**THE PROBLEM**:
Using the entries that follow, collect the lines where the word "atau" appears.

**THE INPUT**:
= = = = =

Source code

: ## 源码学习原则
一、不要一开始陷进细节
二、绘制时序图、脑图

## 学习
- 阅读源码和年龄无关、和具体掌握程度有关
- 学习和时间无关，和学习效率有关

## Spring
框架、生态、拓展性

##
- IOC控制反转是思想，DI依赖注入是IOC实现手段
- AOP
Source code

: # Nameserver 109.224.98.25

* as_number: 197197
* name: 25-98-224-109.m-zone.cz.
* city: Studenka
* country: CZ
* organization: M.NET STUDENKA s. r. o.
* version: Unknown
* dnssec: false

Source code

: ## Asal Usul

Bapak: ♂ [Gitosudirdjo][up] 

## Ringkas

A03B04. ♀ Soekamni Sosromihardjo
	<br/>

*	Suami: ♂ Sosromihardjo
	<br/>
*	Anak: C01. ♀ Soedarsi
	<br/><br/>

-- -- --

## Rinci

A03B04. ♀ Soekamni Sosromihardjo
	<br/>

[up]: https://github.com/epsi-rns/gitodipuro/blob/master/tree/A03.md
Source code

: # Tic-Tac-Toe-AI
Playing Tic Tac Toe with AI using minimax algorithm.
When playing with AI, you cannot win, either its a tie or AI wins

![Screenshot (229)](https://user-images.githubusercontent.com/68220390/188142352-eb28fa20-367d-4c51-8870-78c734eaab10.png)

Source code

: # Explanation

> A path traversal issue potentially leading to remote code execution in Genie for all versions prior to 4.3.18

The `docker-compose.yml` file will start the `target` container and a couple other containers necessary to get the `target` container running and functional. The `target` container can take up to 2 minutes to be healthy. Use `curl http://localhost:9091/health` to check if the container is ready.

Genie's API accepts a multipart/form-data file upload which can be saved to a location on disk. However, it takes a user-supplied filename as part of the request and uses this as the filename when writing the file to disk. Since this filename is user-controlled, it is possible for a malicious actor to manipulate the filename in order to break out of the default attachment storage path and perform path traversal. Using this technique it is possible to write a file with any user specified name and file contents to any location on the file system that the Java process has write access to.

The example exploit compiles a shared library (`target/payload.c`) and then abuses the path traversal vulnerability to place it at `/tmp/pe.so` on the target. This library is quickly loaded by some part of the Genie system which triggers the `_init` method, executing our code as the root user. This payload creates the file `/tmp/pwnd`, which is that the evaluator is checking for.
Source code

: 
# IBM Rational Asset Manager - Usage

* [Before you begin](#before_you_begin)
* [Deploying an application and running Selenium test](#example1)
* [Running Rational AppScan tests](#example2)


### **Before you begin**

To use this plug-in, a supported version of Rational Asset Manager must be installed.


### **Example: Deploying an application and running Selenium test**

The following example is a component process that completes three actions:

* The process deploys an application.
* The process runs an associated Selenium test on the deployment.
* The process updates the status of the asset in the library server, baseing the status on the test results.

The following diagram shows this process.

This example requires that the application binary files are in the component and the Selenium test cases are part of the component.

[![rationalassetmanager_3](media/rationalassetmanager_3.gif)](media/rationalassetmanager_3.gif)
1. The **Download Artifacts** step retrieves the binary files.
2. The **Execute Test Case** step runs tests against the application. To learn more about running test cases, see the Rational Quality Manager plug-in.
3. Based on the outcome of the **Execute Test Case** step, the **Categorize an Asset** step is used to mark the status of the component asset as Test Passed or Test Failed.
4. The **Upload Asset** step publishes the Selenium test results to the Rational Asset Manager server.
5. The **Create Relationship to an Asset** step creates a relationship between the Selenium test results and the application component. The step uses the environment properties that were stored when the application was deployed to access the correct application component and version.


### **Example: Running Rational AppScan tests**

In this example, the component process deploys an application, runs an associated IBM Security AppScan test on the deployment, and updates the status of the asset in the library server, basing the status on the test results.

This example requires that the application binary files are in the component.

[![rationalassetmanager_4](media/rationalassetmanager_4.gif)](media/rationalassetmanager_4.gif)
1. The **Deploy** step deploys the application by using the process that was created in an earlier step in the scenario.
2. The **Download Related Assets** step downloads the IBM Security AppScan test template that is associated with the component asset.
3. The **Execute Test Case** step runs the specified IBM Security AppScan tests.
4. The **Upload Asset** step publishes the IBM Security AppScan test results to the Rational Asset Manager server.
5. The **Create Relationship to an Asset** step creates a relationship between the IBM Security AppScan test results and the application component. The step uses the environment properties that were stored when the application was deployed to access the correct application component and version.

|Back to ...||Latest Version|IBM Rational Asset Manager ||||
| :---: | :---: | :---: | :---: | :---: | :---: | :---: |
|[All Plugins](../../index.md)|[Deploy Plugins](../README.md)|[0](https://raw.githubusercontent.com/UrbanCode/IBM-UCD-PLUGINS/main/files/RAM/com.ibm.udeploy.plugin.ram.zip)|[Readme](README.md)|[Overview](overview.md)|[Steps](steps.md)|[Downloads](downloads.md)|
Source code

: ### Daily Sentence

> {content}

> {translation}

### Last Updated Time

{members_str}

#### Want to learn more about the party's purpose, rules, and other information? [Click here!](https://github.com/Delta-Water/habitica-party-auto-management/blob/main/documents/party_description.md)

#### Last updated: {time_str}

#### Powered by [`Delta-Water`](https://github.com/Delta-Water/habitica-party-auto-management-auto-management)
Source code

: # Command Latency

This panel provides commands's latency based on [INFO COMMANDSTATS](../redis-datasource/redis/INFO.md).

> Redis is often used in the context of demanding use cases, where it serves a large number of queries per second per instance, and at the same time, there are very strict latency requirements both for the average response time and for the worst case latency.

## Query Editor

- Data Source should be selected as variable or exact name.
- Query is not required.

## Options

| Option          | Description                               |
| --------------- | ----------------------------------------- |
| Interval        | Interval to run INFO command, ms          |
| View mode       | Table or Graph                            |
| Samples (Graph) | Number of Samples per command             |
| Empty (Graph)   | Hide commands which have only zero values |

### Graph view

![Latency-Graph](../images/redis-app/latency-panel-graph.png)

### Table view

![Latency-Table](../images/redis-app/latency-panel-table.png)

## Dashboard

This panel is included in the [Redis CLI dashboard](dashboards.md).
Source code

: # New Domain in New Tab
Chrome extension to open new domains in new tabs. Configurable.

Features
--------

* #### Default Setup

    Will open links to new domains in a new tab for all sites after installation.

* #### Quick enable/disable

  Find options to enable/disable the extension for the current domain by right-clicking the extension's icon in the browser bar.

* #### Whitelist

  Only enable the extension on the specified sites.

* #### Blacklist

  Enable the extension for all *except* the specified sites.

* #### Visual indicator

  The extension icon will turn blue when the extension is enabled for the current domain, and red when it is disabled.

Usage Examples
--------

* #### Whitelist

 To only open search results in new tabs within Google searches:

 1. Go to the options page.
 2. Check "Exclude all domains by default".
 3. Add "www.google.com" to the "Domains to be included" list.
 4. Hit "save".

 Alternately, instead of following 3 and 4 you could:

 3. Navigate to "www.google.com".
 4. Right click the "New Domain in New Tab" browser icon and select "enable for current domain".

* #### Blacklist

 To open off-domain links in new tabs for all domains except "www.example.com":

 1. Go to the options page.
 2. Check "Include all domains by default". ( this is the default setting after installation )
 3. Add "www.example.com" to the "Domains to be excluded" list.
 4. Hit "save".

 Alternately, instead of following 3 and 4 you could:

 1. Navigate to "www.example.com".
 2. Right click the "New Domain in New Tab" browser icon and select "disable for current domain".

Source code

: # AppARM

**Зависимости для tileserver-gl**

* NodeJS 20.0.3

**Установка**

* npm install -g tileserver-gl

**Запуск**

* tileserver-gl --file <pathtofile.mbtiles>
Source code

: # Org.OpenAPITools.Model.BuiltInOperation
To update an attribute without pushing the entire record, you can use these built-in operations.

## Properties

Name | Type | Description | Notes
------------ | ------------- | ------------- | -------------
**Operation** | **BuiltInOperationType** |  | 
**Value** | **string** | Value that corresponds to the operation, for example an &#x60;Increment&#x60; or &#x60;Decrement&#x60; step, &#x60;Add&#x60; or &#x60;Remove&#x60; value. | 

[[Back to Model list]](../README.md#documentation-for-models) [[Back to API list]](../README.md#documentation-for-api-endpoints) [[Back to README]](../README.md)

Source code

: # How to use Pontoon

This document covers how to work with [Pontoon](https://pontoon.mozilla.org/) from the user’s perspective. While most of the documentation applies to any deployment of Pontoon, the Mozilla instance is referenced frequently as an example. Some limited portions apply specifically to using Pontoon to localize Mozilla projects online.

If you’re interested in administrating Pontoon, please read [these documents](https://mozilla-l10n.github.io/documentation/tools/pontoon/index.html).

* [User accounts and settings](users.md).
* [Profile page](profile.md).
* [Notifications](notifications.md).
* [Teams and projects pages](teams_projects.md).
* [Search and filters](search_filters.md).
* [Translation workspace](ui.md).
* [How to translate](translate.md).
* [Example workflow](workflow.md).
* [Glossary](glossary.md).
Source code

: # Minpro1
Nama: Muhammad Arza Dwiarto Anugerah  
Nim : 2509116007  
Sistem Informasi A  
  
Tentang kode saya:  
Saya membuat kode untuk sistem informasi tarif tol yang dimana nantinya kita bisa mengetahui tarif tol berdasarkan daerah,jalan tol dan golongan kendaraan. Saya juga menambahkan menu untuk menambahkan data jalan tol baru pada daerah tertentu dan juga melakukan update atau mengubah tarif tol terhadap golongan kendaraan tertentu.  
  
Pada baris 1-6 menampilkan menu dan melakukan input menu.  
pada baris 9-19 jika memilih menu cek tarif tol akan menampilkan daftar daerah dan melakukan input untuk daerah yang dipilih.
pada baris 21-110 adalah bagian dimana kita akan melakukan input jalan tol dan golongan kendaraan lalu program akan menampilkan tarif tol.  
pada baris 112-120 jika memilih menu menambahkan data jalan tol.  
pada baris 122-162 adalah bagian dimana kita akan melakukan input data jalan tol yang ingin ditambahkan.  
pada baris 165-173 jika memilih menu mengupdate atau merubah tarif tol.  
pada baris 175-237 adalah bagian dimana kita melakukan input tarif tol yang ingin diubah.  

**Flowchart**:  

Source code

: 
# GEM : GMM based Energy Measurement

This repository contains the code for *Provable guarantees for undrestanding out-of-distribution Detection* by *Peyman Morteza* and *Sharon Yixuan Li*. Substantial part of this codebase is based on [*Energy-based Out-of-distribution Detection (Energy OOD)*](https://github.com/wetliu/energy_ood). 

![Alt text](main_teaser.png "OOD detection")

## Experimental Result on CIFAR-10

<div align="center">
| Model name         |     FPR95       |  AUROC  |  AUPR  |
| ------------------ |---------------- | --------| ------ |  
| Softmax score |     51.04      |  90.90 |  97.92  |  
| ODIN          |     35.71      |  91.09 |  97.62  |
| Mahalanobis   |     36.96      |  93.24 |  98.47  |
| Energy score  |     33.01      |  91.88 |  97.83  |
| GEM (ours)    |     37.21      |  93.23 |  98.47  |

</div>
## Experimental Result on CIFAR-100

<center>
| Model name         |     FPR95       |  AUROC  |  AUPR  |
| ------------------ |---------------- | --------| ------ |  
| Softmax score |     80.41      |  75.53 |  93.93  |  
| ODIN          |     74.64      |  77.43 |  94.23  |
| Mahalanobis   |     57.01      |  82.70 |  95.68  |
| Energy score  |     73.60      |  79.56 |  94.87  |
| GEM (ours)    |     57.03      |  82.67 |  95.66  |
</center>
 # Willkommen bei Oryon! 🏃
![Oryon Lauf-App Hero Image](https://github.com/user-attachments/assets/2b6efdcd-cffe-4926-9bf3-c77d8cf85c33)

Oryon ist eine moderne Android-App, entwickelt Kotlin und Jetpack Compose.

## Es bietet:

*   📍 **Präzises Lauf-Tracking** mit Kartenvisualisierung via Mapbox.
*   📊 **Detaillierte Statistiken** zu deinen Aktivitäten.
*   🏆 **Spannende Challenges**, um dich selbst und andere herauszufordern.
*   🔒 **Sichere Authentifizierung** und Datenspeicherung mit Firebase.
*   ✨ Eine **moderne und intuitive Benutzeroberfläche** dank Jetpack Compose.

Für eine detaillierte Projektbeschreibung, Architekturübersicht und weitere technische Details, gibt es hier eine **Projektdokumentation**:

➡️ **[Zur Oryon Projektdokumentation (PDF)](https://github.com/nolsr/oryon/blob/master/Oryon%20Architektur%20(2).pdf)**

= = = = =

**REPLY TO THE EXERCISE**:
Saya membuat kode untuk sistem informasi tarif tol yang dimana nantinya kita bisa mengetahui tarif tol berdasarkan daerah,jalan tol dan golongan kendaraan. Saya juga menambahkan menu untuk menambahkan data jalan tol baru pada daerah tertentu dan juga melakukan update atau mengubah tarif tol terhadap golongan kendaraan tertentu.  
pada baris 165-173 jika memilih menu mengupdate atau merubah tarif tol.  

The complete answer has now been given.